§ **What you will do**: Would you retype each of the records exactly as shown?

§ **Saved entries**:
────────────────

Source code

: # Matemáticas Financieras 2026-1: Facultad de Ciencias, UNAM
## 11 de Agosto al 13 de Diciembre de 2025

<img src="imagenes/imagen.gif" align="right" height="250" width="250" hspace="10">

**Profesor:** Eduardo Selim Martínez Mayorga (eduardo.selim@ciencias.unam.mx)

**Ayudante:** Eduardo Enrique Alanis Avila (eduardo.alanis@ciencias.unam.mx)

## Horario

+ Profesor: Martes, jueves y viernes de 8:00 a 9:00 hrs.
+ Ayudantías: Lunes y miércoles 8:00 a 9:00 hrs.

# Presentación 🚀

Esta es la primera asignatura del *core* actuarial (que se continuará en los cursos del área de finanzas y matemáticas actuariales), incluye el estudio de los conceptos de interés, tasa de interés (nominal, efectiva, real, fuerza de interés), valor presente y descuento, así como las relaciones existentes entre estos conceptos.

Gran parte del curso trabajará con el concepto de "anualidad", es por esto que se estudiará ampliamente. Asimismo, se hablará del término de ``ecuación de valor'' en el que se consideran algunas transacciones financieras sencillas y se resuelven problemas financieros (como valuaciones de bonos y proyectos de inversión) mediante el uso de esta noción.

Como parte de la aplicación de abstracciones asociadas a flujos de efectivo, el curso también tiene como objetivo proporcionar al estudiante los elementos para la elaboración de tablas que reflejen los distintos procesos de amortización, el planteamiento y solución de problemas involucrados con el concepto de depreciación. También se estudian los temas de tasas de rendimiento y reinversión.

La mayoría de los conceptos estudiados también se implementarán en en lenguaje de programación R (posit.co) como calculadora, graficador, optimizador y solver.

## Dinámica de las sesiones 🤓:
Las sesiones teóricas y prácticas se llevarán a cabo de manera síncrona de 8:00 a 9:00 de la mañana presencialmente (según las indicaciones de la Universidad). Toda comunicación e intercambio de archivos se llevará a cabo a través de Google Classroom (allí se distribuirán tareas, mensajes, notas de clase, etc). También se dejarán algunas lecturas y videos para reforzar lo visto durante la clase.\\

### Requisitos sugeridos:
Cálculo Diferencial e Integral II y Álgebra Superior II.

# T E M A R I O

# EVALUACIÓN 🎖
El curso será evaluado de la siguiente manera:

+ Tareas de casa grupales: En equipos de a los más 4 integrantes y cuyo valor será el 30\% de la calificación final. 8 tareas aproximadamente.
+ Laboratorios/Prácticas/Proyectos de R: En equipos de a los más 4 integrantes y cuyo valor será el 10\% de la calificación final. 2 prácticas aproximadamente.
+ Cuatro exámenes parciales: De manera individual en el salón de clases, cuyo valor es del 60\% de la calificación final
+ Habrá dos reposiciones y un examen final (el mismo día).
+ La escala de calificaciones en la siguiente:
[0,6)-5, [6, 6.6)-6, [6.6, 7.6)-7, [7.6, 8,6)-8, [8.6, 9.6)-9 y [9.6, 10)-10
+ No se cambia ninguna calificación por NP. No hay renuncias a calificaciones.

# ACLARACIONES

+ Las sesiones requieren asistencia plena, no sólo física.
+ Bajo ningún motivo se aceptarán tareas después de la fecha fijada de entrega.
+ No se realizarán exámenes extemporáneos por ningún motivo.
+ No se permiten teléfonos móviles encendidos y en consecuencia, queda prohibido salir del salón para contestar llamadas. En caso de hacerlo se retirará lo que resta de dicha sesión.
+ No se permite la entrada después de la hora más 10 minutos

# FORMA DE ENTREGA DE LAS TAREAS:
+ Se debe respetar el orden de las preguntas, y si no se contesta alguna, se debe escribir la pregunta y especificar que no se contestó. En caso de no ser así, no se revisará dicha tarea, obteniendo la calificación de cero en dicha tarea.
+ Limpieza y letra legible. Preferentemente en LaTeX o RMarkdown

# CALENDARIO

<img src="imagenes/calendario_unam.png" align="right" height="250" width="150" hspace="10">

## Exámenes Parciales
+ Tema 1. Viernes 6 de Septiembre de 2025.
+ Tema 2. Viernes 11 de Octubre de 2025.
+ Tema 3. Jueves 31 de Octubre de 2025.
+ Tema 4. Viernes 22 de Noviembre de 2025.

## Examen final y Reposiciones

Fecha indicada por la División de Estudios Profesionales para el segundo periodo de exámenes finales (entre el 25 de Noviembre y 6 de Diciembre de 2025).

────────────────

§ **Exercise output**:
Source code

: # Matemáticas Financieras 2026-1: Facultad de Ciencias, UNAM
## 11 de Agosto al 13 de Diciembre de 2025

<img src="imagenes/imagen.gif" align="right" height="250" width="250" hspace="10">

**Profesor:** Eduardo Selim Martínez Mayorga (eduardo.selim@ciencias.unam.mx)

**Ayudante:** Eduardo Enrique Alanis Avila (eduardo.alanis@ciencias.unam.mx)

## Horario

+ Profesor: Martes, jueves y viernes de 8:00 a 9:00 hrs.
+ Ayudantías: Lunes y miércoles 8:00 a 9:00 hrs.

# Presentación 🚀

Esta es la primera asignatura del *core* actuarial (que se continuará en los cursos del área de finanzas y matemáticas actuariales), incluye el estudio de los conceptos de interés, tasa de interés (nominal, efectiva, real, fuerza de interés), valor presente y descuento, así como las relaciones existentes entre estos conceptos.

Gran parte del curso trabajará con el concepto de "anualidad", es por esto que se estudiará ampliamente. Asimismo, se hablará del término de ``ecuación de valor'' en el que se consideran algunas transacciones financieras sencillas y se resuelven problemas financieros (como valuaciones de bonos y proyectos de inversión) mediante el uso de esta noción.

Como parte de la aplicación de abstracciones asociadas a flujos de efectivo, el curso también tiene como objetivo proporcionar al estudiante los elementos para la elaboración de tablas que reflejen los distintos procesos de amortización, el planteamiento y solución de problemas involucrados con el concepto de depreciación. También se estudian los temas de tasas de rendimiento y reinversión.

La mayoría de los conceptos estudiados también se implementarán en en lenguaje de programación R (posit.co) como calculadora, graficador, optimizador y solver.

## Dinámica de las sesiones 🤓:
Las sesiones teóricas y prácticas se llevarán a cabo de manera síncrona de 8:00 a 9:00 de la mañana presencialmente (según las indicaciones de la Universidad). Toda comunicación e intercambio de archivos se llevará a cabo a través de Google Classroom (allí se distribuirán tareas, mensajes, notas de clase, etc). También se dejarán algunas lecturas y videos para reforzar lo visto durante la clase.\\

### Requisitos sugeridos:
Cálculo Diferencial e Integral II y Álgebra Superior II.

# T E M A R I O

# EVALUACIÓN 🎖
El curso será evaluado de la siguiente manera:

+ Tareas de casa grupales: En equipos de a los más 4 integrantes y cuyo valor será el 30\% de la calificación final. 8 tareas aproximadamente.
+ Laboratorios/Prácticas/Proyectos de R: En equipos de a los más 4 integrantes y cuyo valor será el 10\% de la calificación final. 2 prácticas aproximadamente.
+ Cuatro exámenes parciales: De manera individual en el salón de clases, cuyo valor es del 60\% de la calificación final
+ Habrá dos reposiciones y un examen final (el mismo día).
+ La escala de calificaciones en la siguiente:
[0,6)-5, [6, 6.6)-6, [6.6, 7.6)-7, [7.6, 8,6)-8, [8.6, 9.6)-9 y [9.6, 10)-10
+ No se cambia ninguna calificación por NP. No hay renuncias a calificaciones.

# ACLARACIONES

+ Las sesiones requieren asistencia plena, no sólo física.
+ Bajo ningún motivo se aceptarán tareas después de la fecha fijada de entrega.
+ No se realizarán exámenes extemporáneos por ningún motivo.
+ No se permiten teléfonos móviles encendidos y en consecuencia, queda prohibido salir del salón para contestar llamadas. En caso de hacerlo se retirará lo que resta de dicha sesión.
+ No se permite la entrada después de la hora más 10 minutos

# FORMA DE ENTREGA DE LAS TAREAS:
+ Se debe respetar el orden de las preguntas, y si no se contesta alguna, se debe escribir la pregunta y especificar que no se contestó. En caso de no ser así, no se revisará dicha tarea, obteniendo la calificación de cero en dicha tarea.
+ Limpieza y letra legible. Preferentemente en LaTeX o RMarkdown

# CALENDARIO

<img src="imagenes/calendario_unam.png" align="right" height="250" width="150" hspace="10">

## Exámenes Parciales
+ Tema 1. Viernes 6 de Septiembre de 2025.
+ Tema 2. Viernes 11 de Octubre de 2025.
+ Tema 3. Jueves 31 de Octubre de 2025.
+ Tema 4. Viernes 22 de Noviembre de 2025.

## Examen final y Reposiciones

Fecha indicada por la División de Estudios Profesionales para el segundo periodo de exámenes finales (entre el 25 de Noviembre y 6 de Diciembre de 2025).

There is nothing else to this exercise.